Título: É hora de se rever a lei
Autor: Franco, Bernardo Mello; Gripp, Alan
Fonte: O Globo, 08/05/2008, O País, p. 3

CONFRONTO NA AMAZÔNIA

Supremo, governo e entidades protestam contra absolvição de fazendeiro no caso Dorothy

Aabsolvição do fazendeiro Vitalmiro Bastos de Moura, o Bida, acusado de ser o mandante do assassinato da missionária Dorothy Stang, foi alvo de duras críticas ontem do Supremo Tribunal Federal e do governo federal, além de entidades ambientalistas e de direitos humanos. O ministro do STF Celso de Mello afirmou que a decisão pode manchar a imagem da Justiça brasileira no país e no exterior. Para o ministro Marco Aurélio Mello, o veredito gera perplexidade e revela incoerência no sistema judicial.

Condenado a 30 anos de prisão em 2007, Bida foi inocentado anteontem por um júri popular em Belém, no seu segundo julgamento. Para Celso de Mello, a absolvição pode passar à população a sensação de que o Judiciário deixou de cumprir sua obrigação. Ele lembrou que o assassinato da freira, vítima de uma emboscada em 2005, comoveu o país e teve grande repercussão internacional:

O ministro ressalvou que o júri é soberano para decidir, mas disse entender os protestos:

- Considerando o resultado anterior, isso pode transmitir não apenas ao país, mas à comunidade internacional, uma sensação de que os direitos básicos da pessoa não teriam sido respeitados. Notadamente aqueles da vítima.

Marco Aurélio Mello afirmou que a absolvição de um réu condenado a 30 anos de prisão pelo mesmo órgão da Justiça causa estranheza.
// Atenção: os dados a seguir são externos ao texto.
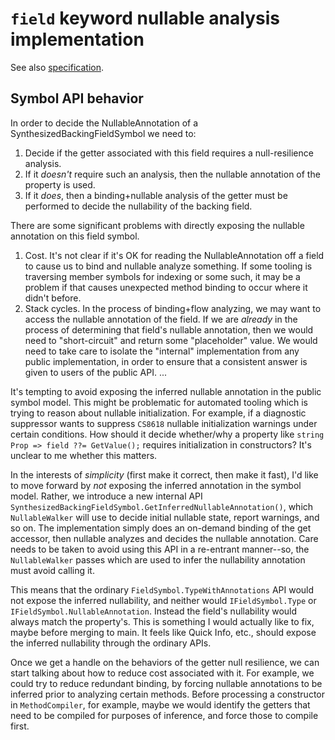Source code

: # `field` keyword nullable analysis implementation

See also [specification](https://github.com/dotnet/csharplang/blob/94205582d0f5c73e5765cb5888311c2f14890b95/proposals/field-keyword.md#nullability).

## Symbol API behavior

In order to decide the NullableAnnotation of a SynthesizedBackingFieldSymbol we need to:
1. Decide if the getter associated with this field requires a null-resilience analysis.
2. If it *doesn't* require such an analysis, then the nullable annotation of the property is used.
3. If it *does*, then a binding+nullable analysis of the getter must be performed to decide the nullability of the backing field.

There are some significant problems with directly exposing the nullable annotation on this field symbol.
1. Cost. It's not clear if it's OK for reading the NullableAnnotation off a field to cause us to bind and nullable analyze something. If some tooling is traversing member symbols for indexing or some such, it may be a problem if that causes unexpected method binding to occur where it didn't before.
2. Stack cycles. In the process of binding+flow analyzing, we may want to access the nullable annotation of the field. If we are *already* in the process of determining that field's nullable annotation, then we would need to "short-circuit" and return some "placeholder" value. We would need to take care to isolate the "internal" implementation from any public implementation, in order to ensure that a consistent answer is given to users of the public API.
...

It's tempting to avoid exposing the inferred nullable annotation in the public symbol model. This might be problematic for automated tooling which is trying to reason about nullable initialization. For example, if a diagnostic suppressor wants to suppress `CS8618` nullable initialization warnings under certain conditions. How should it decide whether/why a property like `string Prop => field ??= GetValue();` requires initialization in constructors? It's unclear to me whether this matters.

In the interests of *simplicity* (first make it correct, then make it fast), I'd like to move forward by *not* exposing the inferred annotation in the symbol model. Rather, we introduce a new internal API `SynthesizedBackingFieldSymbol.GetInferredNullableAnnotation()`, which `NullableWalker` will use to decide initial nullable state, report warnings, and so on. The implementation simply does an on-demand binding of the get accessor, then nullable analyzes and decides the nullable annotation. Care needs to be taken to avoid using this API in a re-entrant manner--so, the `NullableWalker` passes which are used to infer the nullability annotation must avoid calling it.

This means that the ordinary `FieldSymbol.TypeWithAnnotations` API would not expose the inferred nullability, and neither would `IFieldSymbol.Type` or `IFieldSymbol.NullableAnnotation`. Instead the field's nullability would always match the property's. This is something I would actually like to fix, maybe before merging to main. It feels like Quick Info, etc., should expose the inferred nullability through the ordinary APIs.

Once we get a handle on the behaviors of the getter null resilience, we can start talking about how to reduce cost associated with it. For example, we could try to reduce redundant binding, by forcing nullable annotations to be inferred prior to analyzing certain methods. Before processing a constructor in `MethodCompiler`, for example, maybe we would identify the getters that need to be compiled for purposes of inference, and force those to compile first.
- De duas, uma: ou a culpa não estava formada, ou a segunda decisão é que está errada - afirmou.

O veredito levou o ministro a defender o fim da regra que determina novo julgamento em júri popular quando a pena for superior a 20 anos. Ele lembrou que, por isso, muitos juízes preferem limitar condenações a 19 anos de pena:

- Esse duplo julgamento pelo mesmo órgão é inconcebível. É hora de se rever essa norma.

O presidente da Ordem dos Advogados do Brasil (OAB), Cezar Britto, afirmou que a ausência de punições alimenta a atividade de madeireiros e o conflito na Amazônia.

Secretário desconfia de nova versão

O secretário especial dos Direitos Humanos, Paulo Vannuchi, disse que pedirá à Polícia Federal e ao Ministério Público Federal que investigue o agricultor Rayfran das Neves Sales, assassino confesso de Dorothy Stang. Vannuchi levantou a suspeita de que o agricultor possa ter recebido alguma vantagem para alterar o seu depoimento, inocentando Bida. Indignado com a absolvição, o ministro quer que sejam rastreadas as contas bancárias do réu, seus familiares e advogados.

- Por que ele (Rayfran) terá mudado sua versão agora? É suspeito e muito estranho - disse Vannuchi.

O governo também está preocupado com os efeitos da absolvição de Bida nas atividades de madeireiros:

- Uma libertação como essa sempre será interpretada como sinal verde para esses grupos - disse Vannuchi, que determinou o reforço de proteção a religiosos que atuam no combate ao desmatamento da Amazônia, entre eles o bispo austríaco Ervin Klautler, alvo de ameaças de morte.

O Greenpeace também lamentou. Segundo o coordenador Paulo Adário, volta a sensação de impunidade:

- A prisão dos acusados e a condenação inclusive do mandante trouxeram enorme expectativa e otimismo de que a impunidade, marca registrada na Amazônia, iria acabar. Agora, essa sensação volta com tudo.

O presidente do Incra, Rolf Hackbart, disse, em nota, que "esse tipo de solução afronta a dignidade humana, estimula a impunidade e aumenta a descrença em valores tão necessários à sociedade, como a paz, a justiça e a esperança".